そして、イチカさんやシグレさんだけでなく、周りの生徒、教職員達から拍手を貰った。
「すっごぉ!!」
「おぉ、アクション系スタントマン目指せるな!」
イチカ「やるじゃんか。」
シグレ「お見事〜♪」
ミノ「あ、ど、どうも……えへへ……。」
ちなみに三人まとめて生徒指導の萩野先生にめちゃくちゃ怒られた。
ミノ「どうしよう……不良のレッテル貼られちゃったよお……。」
シグレ「ドンマイ☆」
ミノ「誰のせいだと思ってるんですか!」
ギャーギャー騒ぎながらも授業に入った。
不良だと思っていたが、シグレさんとイチカさんは物凄く頭がいい。
イチカ「……ちょろ。」
イチカさんに至っては全て終わらせてだらけていた。
教師に問題を解く事をされる度に全て模範以上の回答を出していた。
シグレさんもイチカさんほどではないがだらけていた。
というよりペン回しで風を起こしていた。
でも、私は両親に告げなくてはならない事がある。
帰り道、それを誓った。
ミノ「ただいま。」
???「おかえり、ミノ。」
スミレ「……?どうしたのミノ?」
ミノ「……父さん、もう帰ってきてる?」
スミレ「帰ってきてるわよ?呼んでくるわね。
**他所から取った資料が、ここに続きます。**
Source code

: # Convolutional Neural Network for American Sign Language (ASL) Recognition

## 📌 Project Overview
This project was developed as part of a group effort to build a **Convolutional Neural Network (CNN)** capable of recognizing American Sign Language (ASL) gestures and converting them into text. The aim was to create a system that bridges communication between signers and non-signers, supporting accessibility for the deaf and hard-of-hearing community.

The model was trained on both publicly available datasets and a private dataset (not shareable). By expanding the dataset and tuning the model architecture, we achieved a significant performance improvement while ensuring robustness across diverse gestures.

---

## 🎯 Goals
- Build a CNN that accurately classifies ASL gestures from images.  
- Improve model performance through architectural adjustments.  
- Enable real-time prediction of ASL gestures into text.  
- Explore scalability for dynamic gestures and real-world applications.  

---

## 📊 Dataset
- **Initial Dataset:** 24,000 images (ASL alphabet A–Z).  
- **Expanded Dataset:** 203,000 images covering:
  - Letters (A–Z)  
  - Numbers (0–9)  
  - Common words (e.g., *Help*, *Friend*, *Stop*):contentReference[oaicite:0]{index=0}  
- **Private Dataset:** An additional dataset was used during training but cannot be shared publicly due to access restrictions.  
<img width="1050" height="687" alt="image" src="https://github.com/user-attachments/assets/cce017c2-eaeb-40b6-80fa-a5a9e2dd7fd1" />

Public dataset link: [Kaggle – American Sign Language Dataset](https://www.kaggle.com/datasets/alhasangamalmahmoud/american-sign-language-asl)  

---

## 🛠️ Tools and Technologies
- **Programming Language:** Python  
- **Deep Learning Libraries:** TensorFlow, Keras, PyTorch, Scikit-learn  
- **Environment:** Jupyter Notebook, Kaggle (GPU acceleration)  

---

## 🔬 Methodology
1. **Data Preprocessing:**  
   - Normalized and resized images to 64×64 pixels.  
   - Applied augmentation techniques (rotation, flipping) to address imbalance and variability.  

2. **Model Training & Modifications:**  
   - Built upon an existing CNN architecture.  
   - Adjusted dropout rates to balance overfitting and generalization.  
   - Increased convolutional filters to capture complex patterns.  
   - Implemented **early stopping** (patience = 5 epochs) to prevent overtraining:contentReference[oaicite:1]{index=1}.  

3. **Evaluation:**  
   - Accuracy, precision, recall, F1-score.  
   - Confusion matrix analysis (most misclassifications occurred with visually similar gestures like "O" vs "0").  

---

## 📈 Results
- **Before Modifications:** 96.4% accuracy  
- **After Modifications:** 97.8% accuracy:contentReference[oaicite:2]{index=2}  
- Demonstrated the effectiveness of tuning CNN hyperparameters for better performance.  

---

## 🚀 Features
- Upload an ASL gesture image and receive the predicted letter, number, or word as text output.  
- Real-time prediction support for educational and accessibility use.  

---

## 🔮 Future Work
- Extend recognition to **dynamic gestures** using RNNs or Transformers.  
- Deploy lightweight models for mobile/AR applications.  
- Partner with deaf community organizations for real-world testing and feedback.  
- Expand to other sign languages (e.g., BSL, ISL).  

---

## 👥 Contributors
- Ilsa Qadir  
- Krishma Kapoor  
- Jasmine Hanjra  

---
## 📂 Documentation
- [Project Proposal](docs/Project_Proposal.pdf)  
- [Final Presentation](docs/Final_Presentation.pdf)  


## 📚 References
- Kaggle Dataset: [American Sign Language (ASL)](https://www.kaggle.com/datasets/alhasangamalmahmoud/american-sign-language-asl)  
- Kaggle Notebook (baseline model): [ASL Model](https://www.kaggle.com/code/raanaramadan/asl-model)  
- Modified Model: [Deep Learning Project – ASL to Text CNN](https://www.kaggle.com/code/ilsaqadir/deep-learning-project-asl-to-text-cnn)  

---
」
母さんが父さんを呼んできた。
??「どうしたミノ、学校で何か問題があったのか?」
ミノ「あのね……。」
私は包み隠さず事の経緯を全て話した。
イチカさんの事。シグレさんの事。そして、私がその復讐に加担することを。
スミレ「……それはミノが決めたことなの?」
ミノ「……うん。それでお父さんとお母さんに迷惑だろうから、朝露旅館で住み込みでバイトとかしようかなって。もしかしたら、お父さん達も危ないから。」
ジン「……なるほどな。本来ならお父さん許しませんよって言いたいところだ。だがミノ、一応聞いておく。万が一俺達に何かあっても絶対に振り向くな。その覚悟があるなら大丈夫だ。」
ミノ「……うん。私、あの二人は友達だから!」
スミレ「……ちょっと悲しいわね、子供が一人立ちするのは。」
そう言って母さんは頭を撫でてくれた。
ジン「ミノ、ミノが正しいと思ったからそうしようとしたのなら、俺や母さんがそれを否定する理由は無い。胸を張ってめいいっぱい頑張ってくれ!」
父さんもちょっと乱暴ながらわしゃわしゃと頭を撫でてくれた。
ミノ「ありがとう、私強くなるからきっと……!」
いざ覚悟はしてたがこうして面と向かって言うと……泣きそうになった。
そして、私は両親から後押しされ、覚悟を決めて荷物をまとめ、朝露旅館へと向かった。
??「いらっしゃいませ。ようこそ、朝露旅館へ。」
今日は番台の人が違った。
ミノ「ゼルさん、シラナさんは今日居ますか?」
ゼル・クロシェフィールド。日系ハーフのアメリカ人で、日本人の特徴を強く持っているアメリカの人だ。この人は長女で下の妹は三人いるらしく、全員朝露旅館の構成員の一人らしい。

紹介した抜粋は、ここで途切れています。